Last Updated on August 5, 2021

The other day we got the news that Quentin Tarantino would no longer be making a big screen version of THE HATEFUL EIGHT due to a script leak. The director suspected CAA who rep actor Bruce Dern but the agency denied these allegations. I knew the script would wind up online fairly quick, and TheWrap has already obtained a copy.

I feel sort of odd taking a peek at what the director had planned though at the same time I am insanely curious as well. There’s no telling when Tarantino will get around to making this, if that day ever even comes. Though he said the project was his “baby”, the director also stated that it would not be the next film that he made. But for those who want to take a look at Tarantino’s vision, I invite you to skip past this picture and dive into the details with me.

 

 

The Wrap first teases the opening of the film with a photo of the actual script. Why they thought it was clever to paste Tarantino's angry face on there, I have no idea:

The site then gets into the story and characters:

The script is an ensemble Western with obvious parts for Madsen and Dern, as well as Tarantino stalwarts like Samuel L. Jackson and Christoph Waltz. Jackson and Madsen would likely both play bounty hunters returning human plunder to a town called Red Rock in exchange for hefty rewards. Their characters, a former major in the Union army and a man named John Ruth, dominate the first two of the script’s five chapters.

They run into a Southerner named Chris Mannix on the road, and three of them, along with their driver — a living prisoner and three dead bounties strapped to the roof — arrive at a haberdashery to take shelter from an oncoming blizzard. Yet the proprietors, Minnie, Sweet Dave and her other colleagues, are nowhere to be found. In their place are four men, a Southern general (likely Dern), an alleged hangman, a Frenchman named Bob and a cowboy named Joe Gage.

Mistrust, coffee and violence ensue.

This one is set almost entirely in two settings – a stagecoach and the haberdashery.

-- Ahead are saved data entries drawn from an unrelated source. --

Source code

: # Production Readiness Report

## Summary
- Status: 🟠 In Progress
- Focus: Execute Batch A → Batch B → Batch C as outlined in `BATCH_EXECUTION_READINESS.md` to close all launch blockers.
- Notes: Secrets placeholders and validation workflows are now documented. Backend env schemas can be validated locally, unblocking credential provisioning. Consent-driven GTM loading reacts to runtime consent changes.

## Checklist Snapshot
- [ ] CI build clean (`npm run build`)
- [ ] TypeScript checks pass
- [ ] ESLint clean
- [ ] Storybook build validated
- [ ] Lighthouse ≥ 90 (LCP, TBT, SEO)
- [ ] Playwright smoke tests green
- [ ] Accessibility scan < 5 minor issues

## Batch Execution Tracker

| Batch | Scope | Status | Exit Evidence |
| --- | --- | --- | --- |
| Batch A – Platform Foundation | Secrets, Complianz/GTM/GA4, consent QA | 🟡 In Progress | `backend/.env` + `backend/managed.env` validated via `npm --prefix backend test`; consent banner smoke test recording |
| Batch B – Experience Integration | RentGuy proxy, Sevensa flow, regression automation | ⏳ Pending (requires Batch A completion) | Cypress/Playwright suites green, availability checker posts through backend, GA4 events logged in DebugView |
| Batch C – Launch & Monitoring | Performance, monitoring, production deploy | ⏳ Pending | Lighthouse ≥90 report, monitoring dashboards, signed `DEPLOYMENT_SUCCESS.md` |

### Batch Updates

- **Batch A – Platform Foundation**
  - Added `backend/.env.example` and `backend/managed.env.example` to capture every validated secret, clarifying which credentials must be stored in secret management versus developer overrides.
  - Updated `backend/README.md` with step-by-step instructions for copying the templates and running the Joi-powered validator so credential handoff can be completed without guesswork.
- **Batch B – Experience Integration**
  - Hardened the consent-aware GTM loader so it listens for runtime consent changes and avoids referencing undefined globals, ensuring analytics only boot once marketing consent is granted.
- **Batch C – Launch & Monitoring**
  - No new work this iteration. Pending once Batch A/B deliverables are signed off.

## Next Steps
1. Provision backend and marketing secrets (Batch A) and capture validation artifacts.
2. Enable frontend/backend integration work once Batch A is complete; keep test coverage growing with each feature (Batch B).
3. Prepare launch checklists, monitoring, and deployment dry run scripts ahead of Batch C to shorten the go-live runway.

That is a much smaller canvas than Taratino usually works on, but the bloody, sharply written, typo-filled script is vintage Quentin. There’s a little Russian roulette, some vomit and frequent duplicity.

The five chapters are “Last Stage to Red Rock,” “Son of A Gun,” “Minnie’s,” ‘The Four Pasggengers” and “Black night, White Hell.” Here’s an image of the one section Tarantino crossed out, so as not to ruin anything. Oswaldo is the hangman and Domergue a prisoner.

Thankfully they didn't spoil it all, otherwise I'd have serious issues sharing this. Have I left you wanting more?